Amerykańskie służby odwołały ostrzeżenie przed tsunami, jakie obowiązywało przez dwie godziny dla wybrzeży południowo-zachodniej Alaski i wybrzeży prowincji Kolumbia Brytyjska w Kanadzie. Centrum ostrzegania przed tsunami na Pacyfiku wydało je po trzęsieniu ziemi, które nawiedziło wcześniej ten rejon. Zaobserwowano po nim niewielką, kilkunastocentymetrową falę.
Centrum ostrzegania przed tsunami na Pacyfiku po dwóch godzinach od ogłoszenia odwołało ostrzeżenie przed tsunami dla rejonu od Przylądka Suckling na Alasce do wyspy Vancouver w Kanadzie.
Wcześniej w okolicy miejscowości Port Alexander zaobserwowano niewielką falę tsunami. Miała ona kilkanaście centymetrów.
Centrum podało, że na obszarach tych zaobserwowano niewielkie zmiany poziomu morza, ale fale tsunami nie stanowią już zagrożenia.
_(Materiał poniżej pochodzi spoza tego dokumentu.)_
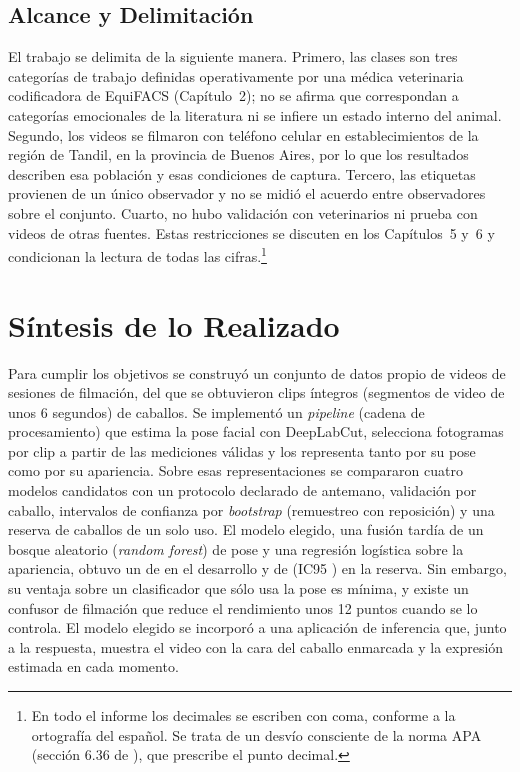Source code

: \subsection{Alcance y Delimitación}
El trabajo se delimita de la siguiente manera. Primero, las clases son tres categorías de trabajo definidas operativamente por una médica veterinaria codificadora de EquiFACS (Capítulo~2); no se afirma que correspondan a categorías emocionales de la literatura ni se infiere un estado interno del animal. Segundo, los videos se filmaron con teléfono celular en establecimientos de la región de Tandil, en la provincia de Buenos Aires, por lo que los resultados describen esa población y esas condiciones de captura. Tercero, las etiquetas provienen de un único observador y no se midió el acuerdo entre observadores sobre el conjunto. Cuarto, no hubo validación con veterinarios ni prueba con videos de otras fuentes. Estas restricciones se discuten en los Capítulos~5 y~6 y condicionan la lectura de todas las cifras.\footnote{En todo el informe los decimales se escriben con coma, conforme a la ortografía del español. Se trata de un desvío consciente de la norma APA (sección 6.36 de \textcite{apa2020}), que prescribe el punto decimal.}

\section{Síntesis de lo Realizado}
Para cumplir los objetivos se construyó un conjunto de datos propio de \VideosTotal{} videos de \SesionesTotal{} sesiones de filmación, del que se obtuvieron \ClipsTotal{} clips íntegros (segmentos de video de unos 6 segundos) de \CaballosTotal{} caballos. Se implementó un \textit{pipeline} (cadena de procesamiento) que estima la pose facial con DeepLabCut, selecciona \Fotogramas{} fotogramas por clip a partir de las mediciones válidas y los representa tanto por su pose como por su apariencia. Sobre esas representaciones se compararon cuatro modelos candidatos con un protocolo declarado de antemano, validación por caballo, intervalos de confianza por \textit{bootstrap} (remuestreo con reposición) y una reserva de caballos de un solo uso. El modelo elegido, una fusión tardía de un bosque aleatorio (\textit{random forest}) de pose y una regresión logística sobre la apariencia, obtuvo un \fmacro{} de \FusionDevF{} en el desarrollo y de \FusionReservaF{} (IC95 \FusionReservaIC{}) en la reserva. Sin embargo, su ventaja sobre un clasificador que sólo usa la pose es mínima, y existe un confusor de filmación que reduce el rendimiento unos 12 puntos cuando se lo controla. El modelo elegido se incorporó a una aplicación de inferencia que, junto a la respuesta, muestra el video con la cara del caballo enmarcada y la expresión estimada en cada momento.


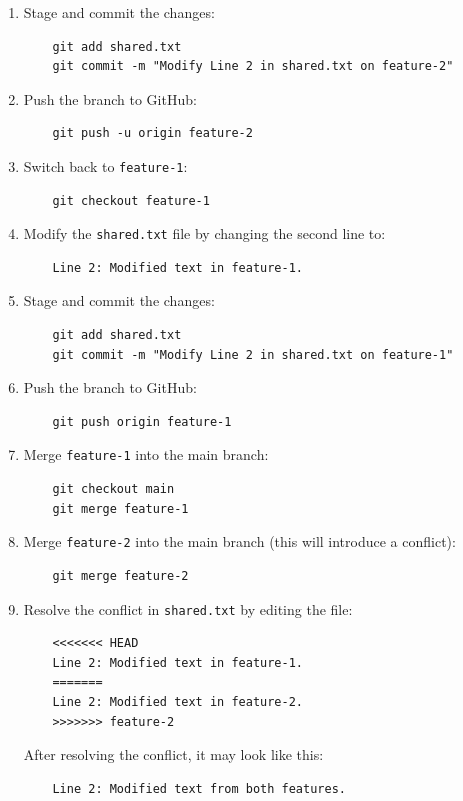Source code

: \documentclass[a4paper,12pt]{article}
\begin{document}
\begin{enumerate}
    \item Stage and commit the changes:
    \begin{verbatim}
    git add shared.txt
    git commit -m "Modify Line 2 in shared.txt on feature-2"
    \end{verbatim}
    
    \item Push the branch to GitHub:
    \begin{verbatim}
    git push -u origin feature-2
    \end{verbatim}
    
    \item Switch back to \texttt{feature-1}:
    \begin{verbatim}
    git checkout feature-1
    \end{verbatim}
    
    \item Modify the \texttt{shared.txt} file by changing the second line to:
    \begin{verbatim}
    Line 2: Modified text in feature-1.
    \end{verbatim}
    
    \item Stage and commit the changes:
    \begin{verbatim}
    git add shared.txt
    git commit -m "Modify Line 2 in shared.txt on feature-1"
    \end{verbatim}
    
    \item Push the branch to GitHub:
    \begin{verbatim}
    git push origin feature-1
    \end{verbatim}
    
    \item Merge \texttt{feature-1} into the main branch:
    \begin{verbatim}
    git checkout main
    git merge feature-1
    \end{verbatim}
    
    \item Merge \texttt{feature-2} into the main branch (this will introduce a conflict):
    \begin{verbatim}
    git merge feature-2
    \end{verbatim}
    
    \item Resolve the conflict in \texttt{shared.txt} by editing the file:
    \begin{verbatim}
    <<<<<<< HEAD
    Line 2: Modified text in feature-1.
    =======
    Line 2: Modified text in feature-2.
    >>>>>>> feature-2
    \end{verbatim}
    After resolving the conflict, it may look like this:
    \begin{verbatim}
    Line 2: Modified text from both features.
    \end{verbatim}
    

\end{enumerate}
\end{document}
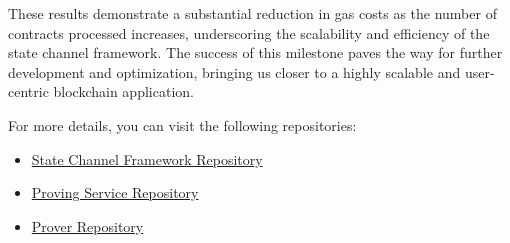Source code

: \documentclass[11pt,a4paper]{article}
\begin{document}
These results demonstrate a substantial reduction in gas costs as the number of contracts processed increases, underscoring the scalability and efficiency of the state channel framework. The success of this milestone paves the way for further development and optimization, bringing us closer to a highly scalable and user-centric blockchain application.

For more details, you can visit the following repositories:
\begin{itemize}
    \item \href{https://github.com/neotheprogramist/state-channel-framework}{State Channel Framework Repository}
    \item \href{https://github.com/neotheprogramist/http-prover}{Proving Service Repository}
    \item \href{https://github.com/cartridge-gg/stone-prover/tree/docker/both-cairo-versions}{Prover Repository}
\end{itemize}
\end{document}
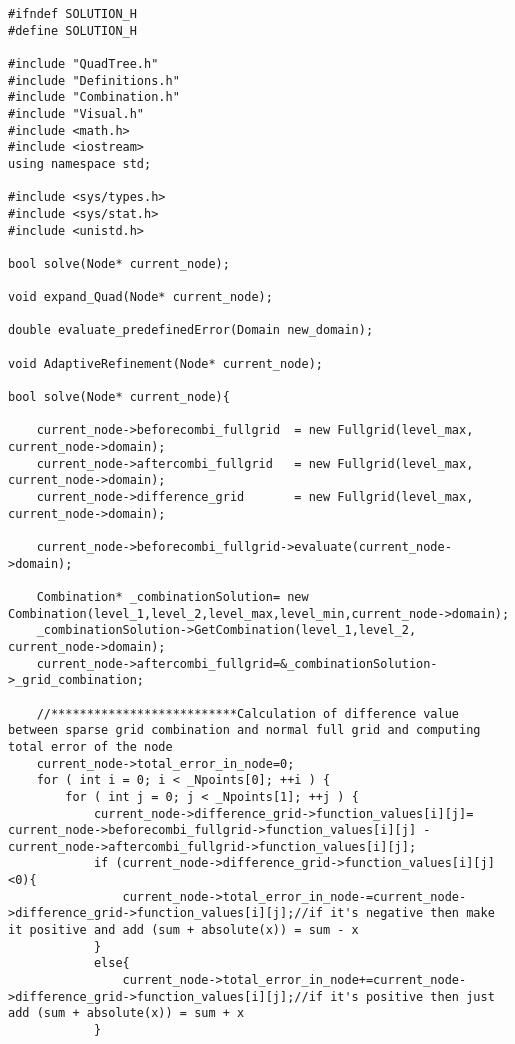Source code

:  \lstset{language=C++}
\begin{lstlisting}[caption= Source code for solution, label=code:sol]
#ifndef SOLUTION_H
#define SOLUTION_H

#include "QuadTree.h"
#include "Definitions.h"
#include "Combination.h"
#include "Visual.h"
#include <math.h>
#include <iostream>
using namespace std;

#include <sys/types.h>
#include <sys/stat.h>
#include <unistd.h>

bool solve(Node* current_node);

void expand_Quad(Node* current_node);

double evaluate_predefinedError(Domain new_domain);

void AdaptiveRefinement(Node* current_node);

bool solve(Node* current_node){

	current_node->beforecombi_fullgrid	= new Fullgrid(level_max, current_node->domain);
	current_node->aftercombi_fullgrid	= new Fullgrid(level_max, current_node->domain);
	current_node->difference_grid		= new Fullgrid(level_max, current_node->domain);

	current_node->beforecombi_fullgrid->evaluate(current_node->domain);

	Combination* _combinationSolution= new Combination(level_1,level_2,level_max,level_min,current_node->domain);
	_combinationSolution->GetCombination(level_1,level_2, current_node->domain);
	current_node->aftercombi_fullgrid=&_combinationSolution->_grid_combination;

	//**************************Calculation of difference value between sparse grid combination and normal full grid and computing total error of the node
	current_node->total_error_in_node=0;
	for ( int i = 0; i < _Npoints[0]; ++i ) {
		for ( int j = 0; j < _Npoints[1]; ++j ) {
			current_node->difference_grid->function_values[i][j]= current_node->beforecombi_fullgrid->function_values[i][j] - current_node->aftercombi_fullgrid->function_values[i][j];
			if (current_node->difference_grid->function_values[i][j]<0){
				current_node->total_error_in_node-=current_node->difference_grid->function_values[i][j];//if it's negative then make it positive and add (sum + absolute(x)) = sum - x
			}
			else{
				current_node->total_error_in_node+=current_node->difference_grid->function_values[i][j];//if it's positive then just add (sum + absolute(x)) = sum + x
			}


\end{lstlisting}
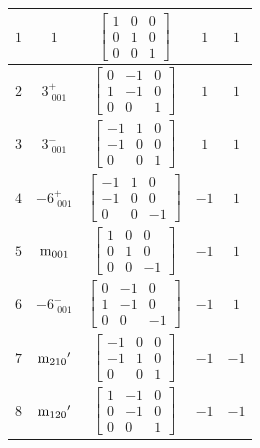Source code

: \documentclass[fleqn,8pt]{jsarticle}
\begin{document}
\begin{longtable}{ccccc}
$ 1 $ & $ 1 $ & $ \begin{bmatrix} 1 & 0 & 0 \\ 0 & 1 & 0 \\ 0 & 0 & 1 \end{bmatrix} $ & $ 1 $ & $ 1 $ \\ \hline
$ 2 $ & $ 3^{+}_{\,\,001} $ & $ \begin{bmatrix} 0 & -1 & 0 \\ 1 & -1 & 0 \\ 0 & 0 & 1 \end{bmatrix} $ & $ 1 $ & $ 1 $ \\ \hline
$ 3 $ & $ 3^{-}_{\,\,001} $ & $ \begin{bmatrix} -1 & 1 & 0 \\ -1 & 0 & 0 \\ 0 & 0 & 1 \end{bmatrix} $ & $ 1 $ & $ 1 $ \\ \hline
$ 4 $ & $ -6^{+}_{\,\,001} $ & $ \begin{bmatrix} -1 & 1 & 0 \\ -1 & 0 & 0 \\ 0 & 0 & -1 \end{bmatrix} $ & $ -1 $ & $ 1 $ \\ \hline
$ 5 $ & $ {\rm m}_{001} $ & $ \begin{bmatrix} 1 & 0 & 0 \\ 0 & 1 & 0 \\ 0 & 0 & -1 \end{bmatrix} $ & $ -1 $ & $ 1 $ \\ \hline
$ 6 $ & $ -6^{-}_{\,\,001} $ & $ \begin{bmatrix} 0 & -1 & 0 \\ 1 & -1 & 0 \\ 0 & 0 & -1 \end{bmatrix} $ & $ -1 $ & $ 1 $ \\ \hline
$ 7 $ & $ {\rm m}_{210}{}' $ & $ \begin{bmatrix} -1 & 0 & 0 \\ -1 & 1 & 0 \\ 0 & 0 & 1 \end{bmatrix} $ & $ -1 $ & $ -1 $ \\ \hline
$ 8 $ & $ {\rm m}_{120}{}' $ & $ \begin{bmatrix} 1 & -1 & 0 \\ 0 & -1 & 0 \\ 0 & 0 & 1 \end{bmatrix} $ & $ -1 $ & $ -1 $ \\ \hline

\end{longtable}
\end{document}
Zatrzęsło się około północy
Tsunami to skutek wstrząsów, które wystąpiły około północy lokalnego czasu pod dnem Pacyfiku niedaleko wybrzeża. Jak podała amerykańska agencja USGS (United States Geological Survey), do trzęsienia doszło o godz. 9.58 polskiego czasu. USGS podała na początku, że miało magnitudę 7,7, ale potem obniżyła tę wartość do 7,5.
Między godz. 10 a 11 i po 11 w tym samym rejonie wystąpiły kolejne wstrząsy, ale o niższych magnitudach - od 4,2 do 4,8.
Epicentrum trzęsienia znajdowało się na Pacyfiku, ok. 100 km na południowy zachód od miejscowości Port Alexander, a hipocentrum na głębokości ok. 10 km.